Riven’s eyes flicked away in guilty confirmation.
Lyra smirked at him. “Riven.”
Riven pointed at Cael. “Don’t act like you didn’t think it too at some point.”
Cael didn’t deny it. He just said, “Not today.”
The system-man continued, unbothered. “If I provide you everything, you become dependent. You confuse compliance with competence. You mistake my certainty for your skill.”
Riven muttered, “That’s rude.”
“It is accurate,” the system-man said.
Lyra exhaled slowly, then nodded once. “All right. Three leaders. One banking family. Ravenwatch.”
The system-man looked at Cael. “You understand the shape of this.”
Cael held his gaze. “Kill three people. Cut the head off a structure. Let the rest fall where it falls.”
“Correct,” the system-man said.
Cael hated how simple it sounded.
As if people were just pieces to be moved.
As if power never grew new heads.
Then again, he’d cut off heads before. He knew the truth: sometimes it didn’t solve everything. Sometimes it saved everyone anyway.
The air in front of Cael brightened.
Letters formed, clean and hard, hovering in the space above the low table like reality had been forced to make room again.
He read without blinking.
[MISSION ASSIGNMENT]
Location: Ravenwatch
Objective: Eliminate the three current leaders of a wealthy banking family whose influence threatens structural stability.
Details: Names and personal data not provided. Acquisition required through investigation.
Constraint: Group operation. Completion evaluated as a trio.
Status: Active
The text held for a heartbeat, long enough to burn into his mind, then faded like it had never existed.
Riven stared at the empty air where it had been. “I hate how it does that.”
Lyra’s mouth twitched. “It’s efficient.”
Cael kept his attention on the system-man. “When?”
“Now,” the system-man said.
Lyra’s eyes narrowed. “We just got here.”
“Yes,” the system-man agreed. “You are alive.
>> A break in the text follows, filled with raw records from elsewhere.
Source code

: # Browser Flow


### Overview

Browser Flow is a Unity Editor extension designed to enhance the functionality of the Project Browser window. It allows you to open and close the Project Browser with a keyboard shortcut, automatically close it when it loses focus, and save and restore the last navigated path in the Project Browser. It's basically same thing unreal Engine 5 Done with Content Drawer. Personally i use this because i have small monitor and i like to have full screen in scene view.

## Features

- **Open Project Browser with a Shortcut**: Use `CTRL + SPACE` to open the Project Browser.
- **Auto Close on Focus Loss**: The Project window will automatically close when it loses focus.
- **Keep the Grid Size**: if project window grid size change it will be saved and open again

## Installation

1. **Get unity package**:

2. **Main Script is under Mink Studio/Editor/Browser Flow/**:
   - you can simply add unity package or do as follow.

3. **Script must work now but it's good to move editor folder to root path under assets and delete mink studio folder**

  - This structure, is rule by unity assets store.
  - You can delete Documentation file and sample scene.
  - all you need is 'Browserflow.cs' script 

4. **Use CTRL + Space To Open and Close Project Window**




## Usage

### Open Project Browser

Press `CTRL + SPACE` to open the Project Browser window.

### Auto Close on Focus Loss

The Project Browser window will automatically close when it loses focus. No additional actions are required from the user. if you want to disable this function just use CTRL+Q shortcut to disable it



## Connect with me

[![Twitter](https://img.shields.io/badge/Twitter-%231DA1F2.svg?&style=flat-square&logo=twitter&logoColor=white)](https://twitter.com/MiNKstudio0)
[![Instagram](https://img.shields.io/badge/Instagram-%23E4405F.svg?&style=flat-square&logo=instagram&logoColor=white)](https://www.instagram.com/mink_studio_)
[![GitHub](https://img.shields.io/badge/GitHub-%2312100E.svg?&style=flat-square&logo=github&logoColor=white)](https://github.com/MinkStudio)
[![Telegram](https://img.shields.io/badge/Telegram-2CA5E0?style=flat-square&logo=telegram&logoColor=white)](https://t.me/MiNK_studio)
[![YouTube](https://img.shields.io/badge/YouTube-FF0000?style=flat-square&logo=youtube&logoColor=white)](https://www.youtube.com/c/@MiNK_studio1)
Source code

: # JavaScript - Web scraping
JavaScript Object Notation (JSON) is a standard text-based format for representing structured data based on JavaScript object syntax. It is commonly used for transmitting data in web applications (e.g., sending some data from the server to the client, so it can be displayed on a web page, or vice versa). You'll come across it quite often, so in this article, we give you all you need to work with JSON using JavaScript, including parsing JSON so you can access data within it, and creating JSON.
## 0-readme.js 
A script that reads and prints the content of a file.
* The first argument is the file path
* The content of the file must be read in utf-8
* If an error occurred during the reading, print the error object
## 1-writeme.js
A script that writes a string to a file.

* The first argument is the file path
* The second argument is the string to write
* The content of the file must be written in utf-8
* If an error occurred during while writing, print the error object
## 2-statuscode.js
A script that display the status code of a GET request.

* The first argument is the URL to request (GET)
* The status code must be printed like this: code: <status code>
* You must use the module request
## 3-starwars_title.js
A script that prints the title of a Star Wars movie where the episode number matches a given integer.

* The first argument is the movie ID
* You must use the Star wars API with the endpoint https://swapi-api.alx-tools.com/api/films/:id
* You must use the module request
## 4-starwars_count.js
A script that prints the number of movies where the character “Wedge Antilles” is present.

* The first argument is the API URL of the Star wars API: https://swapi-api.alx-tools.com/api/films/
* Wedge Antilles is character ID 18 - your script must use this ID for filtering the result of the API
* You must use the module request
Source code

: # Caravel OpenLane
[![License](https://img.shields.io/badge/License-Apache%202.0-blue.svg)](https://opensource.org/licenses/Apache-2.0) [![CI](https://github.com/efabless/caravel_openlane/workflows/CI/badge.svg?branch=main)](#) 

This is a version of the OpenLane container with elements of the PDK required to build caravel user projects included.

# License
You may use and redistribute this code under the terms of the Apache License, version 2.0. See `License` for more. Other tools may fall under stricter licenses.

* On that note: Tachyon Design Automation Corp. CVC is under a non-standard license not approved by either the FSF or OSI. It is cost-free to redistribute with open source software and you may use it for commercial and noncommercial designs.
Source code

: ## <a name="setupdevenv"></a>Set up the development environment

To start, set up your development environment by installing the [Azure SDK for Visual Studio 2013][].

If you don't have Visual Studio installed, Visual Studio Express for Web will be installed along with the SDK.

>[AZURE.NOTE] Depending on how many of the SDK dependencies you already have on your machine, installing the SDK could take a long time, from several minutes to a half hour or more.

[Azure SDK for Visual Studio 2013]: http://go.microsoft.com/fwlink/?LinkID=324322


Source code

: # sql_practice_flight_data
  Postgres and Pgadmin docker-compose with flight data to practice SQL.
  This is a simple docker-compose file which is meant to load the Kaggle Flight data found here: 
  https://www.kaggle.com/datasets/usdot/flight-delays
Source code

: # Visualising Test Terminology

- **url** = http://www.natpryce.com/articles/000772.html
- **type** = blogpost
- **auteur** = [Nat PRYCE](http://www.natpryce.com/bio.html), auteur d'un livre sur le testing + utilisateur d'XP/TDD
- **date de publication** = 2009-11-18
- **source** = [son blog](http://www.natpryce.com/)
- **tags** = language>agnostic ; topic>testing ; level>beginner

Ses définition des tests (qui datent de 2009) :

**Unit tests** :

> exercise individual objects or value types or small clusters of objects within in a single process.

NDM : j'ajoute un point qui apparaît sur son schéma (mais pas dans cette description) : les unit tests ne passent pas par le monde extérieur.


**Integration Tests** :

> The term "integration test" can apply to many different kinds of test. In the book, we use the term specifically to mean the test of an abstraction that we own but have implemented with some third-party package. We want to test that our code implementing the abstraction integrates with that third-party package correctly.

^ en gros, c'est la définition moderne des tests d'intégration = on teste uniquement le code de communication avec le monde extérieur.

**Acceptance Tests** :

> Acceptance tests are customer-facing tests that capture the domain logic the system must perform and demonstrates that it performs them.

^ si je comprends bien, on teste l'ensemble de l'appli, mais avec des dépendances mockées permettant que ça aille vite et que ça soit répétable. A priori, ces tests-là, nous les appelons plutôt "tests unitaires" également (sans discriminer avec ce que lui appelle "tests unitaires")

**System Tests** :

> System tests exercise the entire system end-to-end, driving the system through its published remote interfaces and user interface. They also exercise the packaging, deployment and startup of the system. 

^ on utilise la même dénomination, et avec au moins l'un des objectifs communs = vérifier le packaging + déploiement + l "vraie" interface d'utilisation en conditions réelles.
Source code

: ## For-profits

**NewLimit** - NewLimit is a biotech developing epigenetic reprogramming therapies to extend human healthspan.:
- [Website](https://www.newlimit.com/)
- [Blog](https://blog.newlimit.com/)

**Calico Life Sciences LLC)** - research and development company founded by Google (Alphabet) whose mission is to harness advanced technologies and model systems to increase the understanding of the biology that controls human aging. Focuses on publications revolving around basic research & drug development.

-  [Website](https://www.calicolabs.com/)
You have shelter. You have allies. You have time.”
Riven laughed once, humorless. “That’s the nicest way anyone has ever said ‘start running.’”
The system-man’s smile widened, almost pleased. “I will leave you to it.”
Lyra’s gaze sharpened. “Wait.”
The system-man paused.
Lyra leaned forward slightly. “Are we… allowed to refuse?”
The question dropped into the room like a stone into still water.
Riven went quiet.
Cael didn’t react outwardly. Inside, something tightened. He wanted the answer.
The system-man’s face remained calm. “You may attempt refusal.”
Lyra’s eyes narrowed further. “That’s not an answer.”
“It is the only honest version you can digest right now,” the system-man repeated, and the repetition was almost mocking in its softness.
Riven muttered, “He really likes that line.”
The system-man’s gaze slid to Riven. “You will succeed faster if you accept that discomfort is part of growth.”
Then he stood.
Just stood, like he’d decided the meeting was over.
Lyra rose too, instinctive, like a host seeing a guest off. “So you’re just going to vanish again.”
“Yes,” the system-man said.
Riven leaned forward. “One more thing.”
The system-man looked at him.
Riven’s grin tried to come back and failed. “Are we going to be taken back to Stillhaven after this?”
The system-man’s expression softened slightly, almost like kindness.
“After successful completion of this stage,” he said, “you will return to Stillhaven. From there, you will be deployed beyond the tutorial domain.”
Lyra swallowed. “To a real world.”
“To a non-managed domain,” the system-man corrected, and Cael felt the old irritation flare again at the refusal to speak in simple human terms.
Cael watched him closely. “What’s the difference?”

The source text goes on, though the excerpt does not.